Supplied records:
_ _ _ _ _

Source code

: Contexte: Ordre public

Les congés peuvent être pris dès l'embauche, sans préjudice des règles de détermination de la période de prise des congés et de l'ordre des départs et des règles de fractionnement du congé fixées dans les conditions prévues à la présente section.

_ _ _ _ _

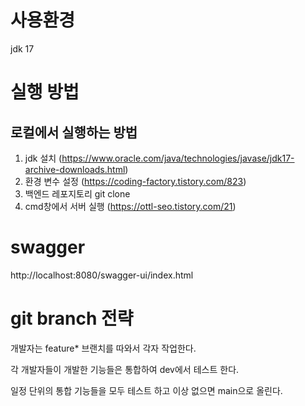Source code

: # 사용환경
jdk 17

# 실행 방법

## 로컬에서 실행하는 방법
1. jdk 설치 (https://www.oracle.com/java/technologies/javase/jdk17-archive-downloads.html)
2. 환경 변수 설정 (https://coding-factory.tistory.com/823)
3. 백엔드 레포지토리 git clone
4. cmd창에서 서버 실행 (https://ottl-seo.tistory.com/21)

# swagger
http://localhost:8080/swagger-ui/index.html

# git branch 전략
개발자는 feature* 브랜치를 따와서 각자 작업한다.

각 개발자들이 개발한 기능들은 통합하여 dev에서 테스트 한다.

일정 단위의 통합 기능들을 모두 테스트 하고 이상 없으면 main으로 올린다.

_ _ _ _ _

Task directions:
Count how many lines above include the word "swagger" and answer with that figure only.

Task response:
2